By 1678, the governor of the captaincy of Pernambuco, Pedro Almeida, weary of the longstanding conflict with Palmares, approached its leader Ganga Zumba with an olive branch. Almeida offered freedom for all runaway slaves if Palmares would submit to Portuguese authority, a proposal which Ganga Zumba favored. But Zumbi was distrustful of the Portuguese. Further, he refused to accept freedom for the people of Palmares while other Africans remained enslaved. He rejected Almeida's overture and challenged Ganga Zumba's leadership. Vowing to continue the resistance to Portuguese oppression, Zumbi became the new leader of Palmares.

Fifteen years after Zumbi assumed leadership of Palmares, Portuguese military commanders Domingos Jorge Velho and Bernardo Vieira de Melo mounted an artillery assault on the quilombo. February 6, 1694, after 67 years of ceaseless conflict with the cafuzos, or Maroons, of Palmares, the Portuguese succeeded in destroying Cerca do Macaco, the republic's central settlement. Before the king Ganga Zumba was dead, Zumbi had taken it upon himself to fight for Palmares' independence. In doing so he became known as the commander-in-chief in 1675. Due to his heroic efforts it increased his prestige. Palmares' warriors were no match for the Portuguese artillery; the republic fell, and Zumbi was wounded in one leg.

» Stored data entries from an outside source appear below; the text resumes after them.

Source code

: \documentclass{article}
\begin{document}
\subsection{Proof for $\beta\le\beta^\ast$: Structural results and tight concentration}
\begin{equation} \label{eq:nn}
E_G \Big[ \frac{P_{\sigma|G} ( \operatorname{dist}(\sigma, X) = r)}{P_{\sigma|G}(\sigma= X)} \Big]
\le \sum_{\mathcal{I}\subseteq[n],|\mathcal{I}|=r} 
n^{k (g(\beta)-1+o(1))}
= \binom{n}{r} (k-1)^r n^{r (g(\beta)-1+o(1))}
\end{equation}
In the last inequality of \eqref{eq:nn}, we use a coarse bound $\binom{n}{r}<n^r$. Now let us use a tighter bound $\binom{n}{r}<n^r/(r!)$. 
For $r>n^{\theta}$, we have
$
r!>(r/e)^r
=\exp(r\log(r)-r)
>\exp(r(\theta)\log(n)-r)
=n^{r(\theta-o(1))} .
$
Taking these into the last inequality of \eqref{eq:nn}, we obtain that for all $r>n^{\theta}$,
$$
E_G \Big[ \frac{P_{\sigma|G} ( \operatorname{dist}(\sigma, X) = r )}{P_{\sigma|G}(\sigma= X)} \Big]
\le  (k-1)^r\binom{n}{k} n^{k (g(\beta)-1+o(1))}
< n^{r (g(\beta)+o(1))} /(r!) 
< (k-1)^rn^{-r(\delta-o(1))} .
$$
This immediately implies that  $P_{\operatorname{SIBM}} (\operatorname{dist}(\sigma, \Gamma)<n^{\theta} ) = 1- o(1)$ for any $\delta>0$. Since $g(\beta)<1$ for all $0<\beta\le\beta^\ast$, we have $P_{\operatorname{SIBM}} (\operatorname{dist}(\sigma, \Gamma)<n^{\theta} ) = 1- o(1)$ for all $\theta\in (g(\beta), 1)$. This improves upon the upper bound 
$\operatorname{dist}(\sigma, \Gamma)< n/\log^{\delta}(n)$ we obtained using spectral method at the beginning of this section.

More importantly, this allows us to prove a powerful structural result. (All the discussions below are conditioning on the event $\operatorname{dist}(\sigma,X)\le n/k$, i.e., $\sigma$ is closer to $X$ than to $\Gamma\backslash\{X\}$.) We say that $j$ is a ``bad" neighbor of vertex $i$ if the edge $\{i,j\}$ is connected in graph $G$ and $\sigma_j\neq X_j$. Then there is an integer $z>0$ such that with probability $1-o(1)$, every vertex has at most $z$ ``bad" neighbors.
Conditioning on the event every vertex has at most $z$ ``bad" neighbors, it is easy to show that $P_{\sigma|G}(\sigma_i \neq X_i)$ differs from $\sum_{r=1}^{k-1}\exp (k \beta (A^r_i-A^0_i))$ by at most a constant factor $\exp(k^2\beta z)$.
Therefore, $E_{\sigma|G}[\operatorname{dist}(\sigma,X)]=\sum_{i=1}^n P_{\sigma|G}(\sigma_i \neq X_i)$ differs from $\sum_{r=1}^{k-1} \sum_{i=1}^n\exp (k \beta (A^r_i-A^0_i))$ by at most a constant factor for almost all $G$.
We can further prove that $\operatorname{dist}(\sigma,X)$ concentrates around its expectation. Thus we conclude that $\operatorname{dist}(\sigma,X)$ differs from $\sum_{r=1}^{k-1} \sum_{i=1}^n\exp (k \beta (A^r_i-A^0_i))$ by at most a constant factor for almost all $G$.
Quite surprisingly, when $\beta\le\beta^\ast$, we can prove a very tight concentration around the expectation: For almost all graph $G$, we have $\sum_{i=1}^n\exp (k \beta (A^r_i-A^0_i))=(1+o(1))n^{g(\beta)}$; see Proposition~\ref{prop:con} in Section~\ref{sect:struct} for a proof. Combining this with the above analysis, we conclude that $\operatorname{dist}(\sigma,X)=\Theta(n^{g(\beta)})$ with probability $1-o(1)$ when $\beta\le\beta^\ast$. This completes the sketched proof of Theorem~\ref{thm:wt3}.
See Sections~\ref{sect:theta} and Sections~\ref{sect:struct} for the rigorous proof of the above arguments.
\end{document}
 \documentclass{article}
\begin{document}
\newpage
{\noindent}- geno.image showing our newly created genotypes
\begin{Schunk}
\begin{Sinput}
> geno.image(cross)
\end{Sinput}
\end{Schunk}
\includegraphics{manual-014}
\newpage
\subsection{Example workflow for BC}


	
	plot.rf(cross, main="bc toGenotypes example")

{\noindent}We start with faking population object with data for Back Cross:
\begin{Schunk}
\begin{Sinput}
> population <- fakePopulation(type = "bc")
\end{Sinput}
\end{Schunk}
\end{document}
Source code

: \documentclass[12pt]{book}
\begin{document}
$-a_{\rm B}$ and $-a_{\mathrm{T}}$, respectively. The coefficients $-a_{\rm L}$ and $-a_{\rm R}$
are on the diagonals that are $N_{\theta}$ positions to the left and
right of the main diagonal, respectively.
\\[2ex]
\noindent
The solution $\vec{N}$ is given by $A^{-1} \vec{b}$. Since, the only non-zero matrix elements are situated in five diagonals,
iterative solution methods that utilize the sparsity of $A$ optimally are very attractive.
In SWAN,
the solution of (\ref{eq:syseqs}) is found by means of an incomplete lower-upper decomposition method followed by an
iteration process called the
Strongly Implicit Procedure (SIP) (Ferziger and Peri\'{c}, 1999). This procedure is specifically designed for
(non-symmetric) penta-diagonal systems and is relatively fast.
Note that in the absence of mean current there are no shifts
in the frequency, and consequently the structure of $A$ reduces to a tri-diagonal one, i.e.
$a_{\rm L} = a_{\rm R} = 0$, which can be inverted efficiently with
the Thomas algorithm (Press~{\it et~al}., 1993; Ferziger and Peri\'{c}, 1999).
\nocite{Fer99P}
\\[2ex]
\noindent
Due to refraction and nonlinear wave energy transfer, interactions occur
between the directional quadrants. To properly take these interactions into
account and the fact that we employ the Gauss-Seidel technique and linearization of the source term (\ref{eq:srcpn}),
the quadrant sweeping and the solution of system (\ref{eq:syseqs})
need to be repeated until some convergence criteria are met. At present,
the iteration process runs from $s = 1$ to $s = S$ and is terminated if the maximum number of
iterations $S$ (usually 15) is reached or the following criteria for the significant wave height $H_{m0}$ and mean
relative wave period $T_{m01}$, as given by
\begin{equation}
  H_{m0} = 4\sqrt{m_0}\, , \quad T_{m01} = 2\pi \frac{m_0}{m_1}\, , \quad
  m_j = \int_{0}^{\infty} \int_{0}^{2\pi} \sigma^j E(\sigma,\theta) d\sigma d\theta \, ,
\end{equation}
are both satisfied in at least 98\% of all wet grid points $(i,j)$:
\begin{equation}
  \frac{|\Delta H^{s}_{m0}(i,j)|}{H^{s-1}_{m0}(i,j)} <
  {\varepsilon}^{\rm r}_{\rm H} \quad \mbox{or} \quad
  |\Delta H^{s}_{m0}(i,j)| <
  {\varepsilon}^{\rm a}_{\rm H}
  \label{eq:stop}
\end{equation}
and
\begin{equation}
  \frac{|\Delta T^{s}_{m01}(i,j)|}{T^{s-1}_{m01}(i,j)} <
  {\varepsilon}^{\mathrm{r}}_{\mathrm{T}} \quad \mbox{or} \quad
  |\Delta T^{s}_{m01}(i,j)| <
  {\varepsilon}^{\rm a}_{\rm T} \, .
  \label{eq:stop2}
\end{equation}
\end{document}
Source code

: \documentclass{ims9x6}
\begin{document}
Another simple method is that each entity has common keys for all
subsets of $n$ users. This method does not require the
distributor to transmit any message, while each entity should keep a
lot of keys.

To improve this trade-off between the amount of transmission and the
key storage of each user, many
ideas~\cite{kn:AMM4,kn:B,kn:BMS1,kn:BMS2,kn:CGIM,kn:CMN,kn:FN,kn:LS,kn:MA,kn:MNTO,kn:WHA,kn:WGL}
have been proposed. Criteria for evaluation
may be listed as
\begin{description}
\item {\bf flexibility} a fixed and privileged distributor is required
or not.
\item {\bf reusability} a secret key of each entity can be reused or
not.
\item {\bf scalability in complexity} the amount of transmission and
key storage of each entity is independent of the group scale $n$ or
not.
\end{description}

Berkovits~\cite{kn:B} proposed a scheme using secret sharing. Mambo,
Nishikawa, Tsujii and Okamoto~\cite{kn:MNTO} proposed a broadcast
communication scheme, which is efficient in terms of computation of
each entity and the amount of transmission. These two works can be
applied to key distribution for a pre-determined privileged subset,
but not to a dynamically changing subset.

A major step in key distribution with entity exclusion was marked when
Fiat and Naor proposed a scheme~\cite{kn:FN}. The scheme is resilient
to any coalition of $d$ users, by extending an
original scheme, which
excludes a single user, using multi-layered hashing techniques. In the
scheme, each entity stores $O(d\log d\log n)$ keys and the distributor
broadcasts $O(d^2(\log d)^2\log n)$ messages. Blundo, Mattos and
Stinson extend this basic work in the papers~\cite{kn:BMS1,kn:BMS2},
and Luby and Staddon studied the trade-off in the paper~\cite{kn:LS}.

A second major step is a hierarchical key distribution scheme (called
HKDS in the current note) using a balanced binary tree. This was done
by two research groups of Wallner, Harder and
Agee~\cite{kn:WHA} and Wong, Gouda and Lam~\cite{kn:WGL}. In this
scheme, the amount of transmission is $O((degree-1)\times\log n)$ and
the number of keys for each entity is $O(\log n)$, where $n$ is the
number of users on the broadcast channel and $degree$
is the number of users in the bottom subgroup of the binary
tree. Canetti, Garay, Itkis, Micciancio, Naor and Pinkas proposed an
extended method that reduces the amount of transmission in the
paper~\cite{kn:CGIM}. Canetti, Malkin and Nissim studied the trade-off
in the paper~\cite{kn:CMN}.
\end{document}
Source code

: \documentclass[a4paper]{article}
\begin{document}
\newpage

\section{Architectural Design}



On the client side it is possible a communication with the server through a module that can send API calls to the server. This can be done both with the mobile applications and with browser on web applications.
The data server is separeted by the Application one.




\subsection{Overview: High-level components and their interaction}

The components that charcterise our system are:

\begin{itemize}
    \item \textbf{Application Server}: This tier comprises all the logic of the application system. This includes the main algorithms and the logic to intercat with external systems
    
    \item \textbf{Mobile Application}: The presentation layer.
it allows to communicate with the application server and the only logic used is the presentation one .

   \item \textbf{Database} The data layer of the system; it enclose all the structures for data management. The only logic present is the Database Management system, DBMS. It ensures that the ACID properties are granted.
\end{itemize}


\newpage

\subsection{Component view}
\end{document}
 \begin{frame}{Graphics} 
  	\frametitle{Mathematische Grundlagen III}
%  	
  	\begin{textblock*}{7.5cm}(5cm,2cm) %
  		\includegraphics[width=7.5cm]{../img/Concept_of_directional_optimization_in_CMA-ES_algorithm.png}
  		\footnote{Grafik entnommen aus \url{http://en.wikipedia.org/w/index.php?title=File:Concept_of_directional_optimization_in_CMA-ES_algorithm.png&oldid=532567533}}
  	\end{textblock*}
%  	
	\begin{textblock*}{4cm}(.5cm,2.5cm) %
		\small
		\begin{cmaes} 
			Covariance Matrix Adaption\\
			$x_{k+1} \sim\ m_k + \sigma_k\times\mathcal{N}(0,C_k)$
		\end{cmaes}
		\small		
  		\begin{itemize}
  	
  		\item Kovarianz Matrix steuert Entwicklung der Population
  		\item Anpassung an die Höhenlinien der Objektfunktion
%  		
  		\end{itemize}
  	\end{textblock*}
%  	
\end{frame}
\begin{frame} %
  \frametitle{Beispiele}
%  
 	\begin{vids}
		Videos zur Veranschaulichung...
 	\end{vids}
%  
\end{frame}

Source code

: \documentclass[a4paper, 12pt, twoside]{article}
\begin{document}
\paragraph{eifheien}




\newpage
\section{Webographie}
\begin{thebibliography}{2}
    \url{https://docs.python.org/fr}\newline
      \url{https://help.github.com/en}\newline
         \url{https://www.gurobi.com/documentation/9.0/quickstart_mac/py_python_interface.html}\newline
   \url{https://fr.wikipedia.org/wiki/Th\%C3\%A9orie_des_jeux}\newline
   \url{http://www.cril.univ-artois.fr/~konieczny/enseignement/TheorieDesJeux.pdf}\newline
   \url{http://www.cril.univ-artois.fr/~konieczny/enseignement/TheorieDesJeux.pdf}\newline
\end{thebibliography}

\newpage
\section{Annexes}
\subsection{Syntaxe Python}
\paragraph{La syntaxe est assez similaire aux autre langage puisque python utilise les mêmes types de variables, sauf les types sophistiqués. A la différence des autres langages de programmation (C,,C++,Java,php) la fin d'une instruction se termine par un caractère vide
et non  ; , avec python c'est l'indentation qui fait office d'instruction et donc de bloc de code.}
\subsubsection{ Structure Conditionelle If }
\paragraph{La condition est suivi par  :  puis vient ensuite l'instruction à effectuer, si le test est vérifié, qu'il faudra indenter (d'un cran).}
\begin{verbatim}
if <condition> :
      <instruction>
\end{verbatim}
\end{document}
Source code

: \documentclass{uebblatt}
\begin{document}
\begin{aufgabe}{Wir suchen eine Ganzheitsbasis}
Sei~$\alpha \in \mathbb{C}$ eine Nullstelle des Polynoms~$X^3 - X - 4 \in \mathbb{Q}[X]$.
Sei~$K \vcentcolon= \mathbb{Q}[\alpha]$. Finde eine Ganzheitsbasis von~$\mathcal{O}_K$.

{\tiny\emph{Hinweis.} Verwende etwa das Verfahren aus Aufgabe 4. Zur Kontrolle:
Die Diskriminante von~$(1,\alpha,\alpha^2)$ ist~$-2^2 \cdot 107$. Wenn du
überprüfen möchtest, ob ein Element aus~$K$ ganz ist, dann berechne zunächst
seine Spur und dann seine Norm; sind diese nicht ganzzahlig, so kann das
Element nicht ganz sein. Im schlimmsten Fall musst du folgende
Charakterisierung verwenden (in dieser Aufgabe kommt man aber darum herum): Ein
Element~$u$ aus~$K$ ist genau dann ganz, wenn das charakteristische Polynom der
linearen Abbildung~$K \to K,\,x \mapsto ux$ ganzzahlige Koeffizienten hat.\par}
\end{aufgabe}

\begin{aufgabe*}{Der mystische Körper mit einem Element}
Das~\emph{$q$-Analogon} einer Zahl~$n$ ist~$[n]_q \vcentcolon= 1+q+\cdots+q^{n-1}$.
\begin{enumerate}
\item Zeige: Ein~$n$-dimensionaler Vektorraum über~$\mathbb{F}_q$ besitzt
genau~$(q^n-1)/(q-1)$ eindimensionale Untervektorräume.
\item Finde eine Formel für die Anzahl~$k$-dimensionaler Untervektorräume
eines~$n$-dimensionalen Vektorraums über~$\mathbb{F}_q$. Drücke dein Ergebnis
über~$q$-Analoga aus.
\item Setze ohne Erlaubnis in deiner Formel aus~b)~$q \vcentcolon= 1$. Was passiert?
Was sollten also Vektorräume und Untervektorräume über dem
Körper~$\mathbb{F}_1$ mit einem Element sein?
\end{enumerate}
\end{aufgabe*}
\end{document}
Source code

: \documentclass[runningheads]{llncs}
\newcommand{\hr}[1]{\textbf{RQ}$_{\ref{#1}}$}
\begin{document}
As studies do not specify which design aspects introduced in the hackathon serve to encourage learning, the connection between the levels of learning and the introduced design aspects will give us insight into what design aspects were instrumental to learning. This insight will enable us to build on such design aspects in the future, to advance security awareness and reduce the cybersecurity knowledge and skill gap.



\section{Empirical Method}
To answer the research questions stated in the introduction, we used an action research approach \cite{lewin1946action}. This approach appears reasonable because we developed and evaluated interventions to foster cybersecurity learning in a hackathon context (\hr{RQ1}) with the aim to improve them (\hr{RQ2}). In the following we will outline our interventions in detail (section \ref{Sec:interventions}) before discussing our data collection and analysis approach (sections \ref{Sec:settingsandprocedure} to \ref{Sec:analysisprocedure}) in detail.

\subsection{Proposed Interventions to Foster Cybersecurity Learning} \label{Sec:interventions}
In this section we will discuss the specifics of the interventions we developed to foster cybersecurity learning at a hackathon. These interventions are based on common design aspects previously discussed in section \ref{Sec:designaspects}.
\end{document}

Though he survived and managed to elude the Portuguese and continue the rebellion for almost two years, he was betrayed by a mulato who belonged to the quilombo and had been captured by the Paulistas, and, in return for his life, led them to Zumbi's hideout. Zumbi was captured and beheaded on the spot November 20, 1695. The Portuguese transported Zumbi's head to Recife, where it was displayed in the central praça as proof that, contrary to popular legend among African slaves, Zumbi was not immortal. This was also done as a warning of what would happen to others if they tried to be as brave as him. Remnants of quilombo dwellers continued to reside in the region for another hundred years.

November 20 is celebrated, chiefly in Brazil, as a day of black consciousness. The day has special meaning for those Brazilians of African descent who honor Zumbi as a hero, freedom fighter, and symbol of freedom. Zumbi has become a hero of the twentieth-century Afro-Brazilian political movement. And he is a national hero in Brazil as well.